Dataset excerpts
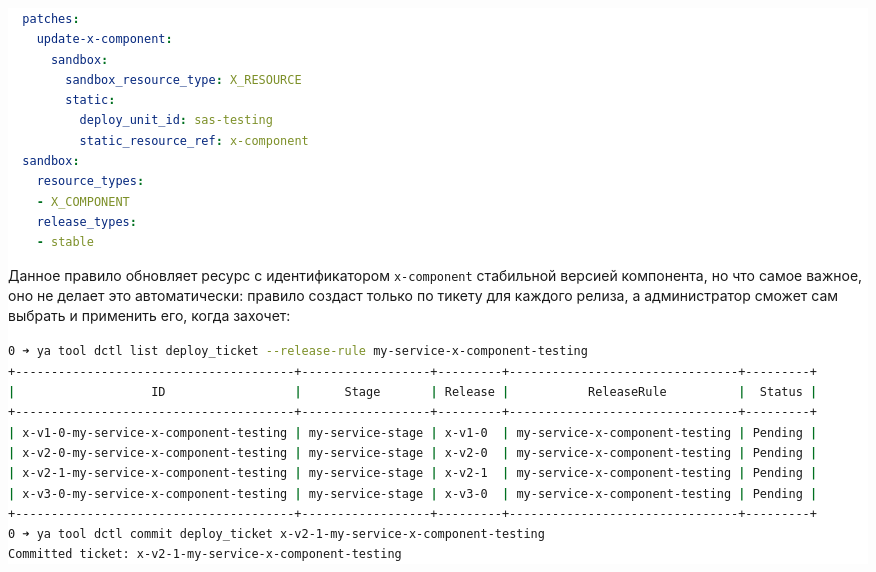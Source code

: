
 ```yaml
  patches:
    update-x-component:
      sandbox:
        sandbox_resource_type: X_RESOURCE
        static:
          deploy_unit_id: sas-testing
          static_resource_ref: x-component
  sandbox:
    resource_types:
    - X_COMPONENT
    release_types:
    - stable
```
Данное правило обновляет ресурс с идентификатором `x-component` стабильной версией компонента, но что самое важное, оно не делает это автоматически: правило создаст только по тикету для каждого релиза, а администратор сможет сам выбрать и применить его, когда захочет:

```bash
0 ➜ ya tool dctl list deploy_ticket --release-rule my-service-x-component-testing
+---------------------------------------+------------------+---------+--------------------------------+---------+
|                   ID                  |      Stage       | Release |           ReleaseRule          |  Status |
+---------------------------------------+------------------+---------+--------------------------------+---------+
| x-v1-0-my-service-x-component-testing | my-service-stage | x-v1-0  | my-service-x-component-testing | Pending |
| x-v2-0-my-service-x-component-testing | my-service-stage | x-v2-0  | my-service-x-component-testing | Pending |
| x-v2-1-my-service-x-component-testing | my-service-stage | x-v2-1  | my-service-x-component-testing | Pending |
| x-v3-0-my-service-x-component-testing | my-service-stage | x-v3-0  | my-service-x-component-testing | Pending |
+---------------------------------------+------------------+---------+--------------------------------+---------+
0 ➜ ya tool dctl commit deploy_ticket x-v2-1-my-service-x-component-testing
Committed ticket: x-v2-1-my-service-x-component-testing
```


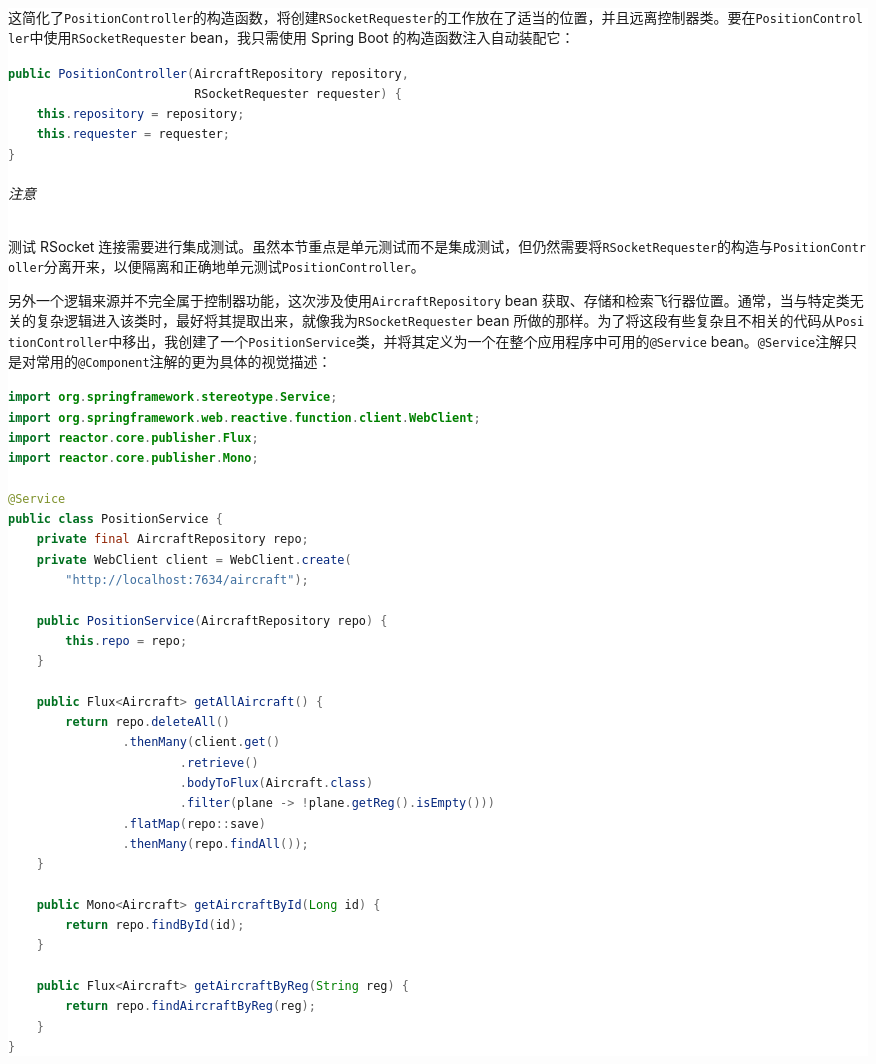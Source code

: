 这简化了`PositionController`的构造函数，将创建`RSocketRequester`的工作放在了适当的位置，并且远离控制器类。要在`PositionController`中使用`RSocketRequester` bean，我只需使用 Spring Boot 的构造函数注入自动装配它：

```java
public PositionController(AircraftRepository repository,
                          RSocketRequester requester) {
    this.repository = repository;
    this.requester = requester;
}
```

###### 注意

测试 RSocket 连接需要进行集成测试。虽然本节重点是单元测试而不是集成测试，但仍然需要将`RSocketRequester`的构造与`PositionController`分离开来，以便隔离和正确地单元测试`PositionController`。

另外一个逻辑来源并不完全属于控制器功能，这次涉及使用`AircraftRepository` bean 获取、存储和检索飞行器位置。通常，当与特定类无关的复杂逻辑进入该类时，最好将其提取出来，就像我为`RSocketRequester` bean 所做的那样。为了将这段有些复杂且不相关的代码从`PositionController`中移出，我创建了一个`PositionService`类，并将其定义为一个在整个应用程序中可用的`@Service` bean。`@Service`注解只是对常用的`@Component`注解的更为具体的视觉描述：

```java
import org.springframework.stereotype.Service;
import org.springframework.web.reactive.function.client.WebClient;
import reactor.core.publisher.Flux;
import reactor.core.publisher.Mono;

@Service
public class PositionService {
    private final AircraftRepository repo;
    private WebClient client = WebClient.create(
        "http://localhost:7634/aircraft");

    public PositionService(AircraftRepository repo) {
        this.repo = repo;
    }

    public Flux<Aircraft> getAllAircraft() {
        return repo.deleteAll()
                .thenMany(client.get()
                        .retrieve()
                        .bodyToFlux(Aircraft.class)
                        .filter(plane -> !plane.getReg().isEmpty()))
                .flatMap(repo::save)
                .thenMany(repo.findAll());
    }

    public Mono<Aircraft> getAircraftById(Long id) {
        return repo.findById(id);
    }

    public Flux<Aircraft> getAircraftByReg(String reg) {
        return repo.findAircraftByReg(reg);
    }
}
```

ASSIGNMENT.
Please return each line of the data above in which the word "this" occurs.

EXPECTED OUTPUT.
    this.repository = repository;
    this.requester = requester;
        this.repo = repo;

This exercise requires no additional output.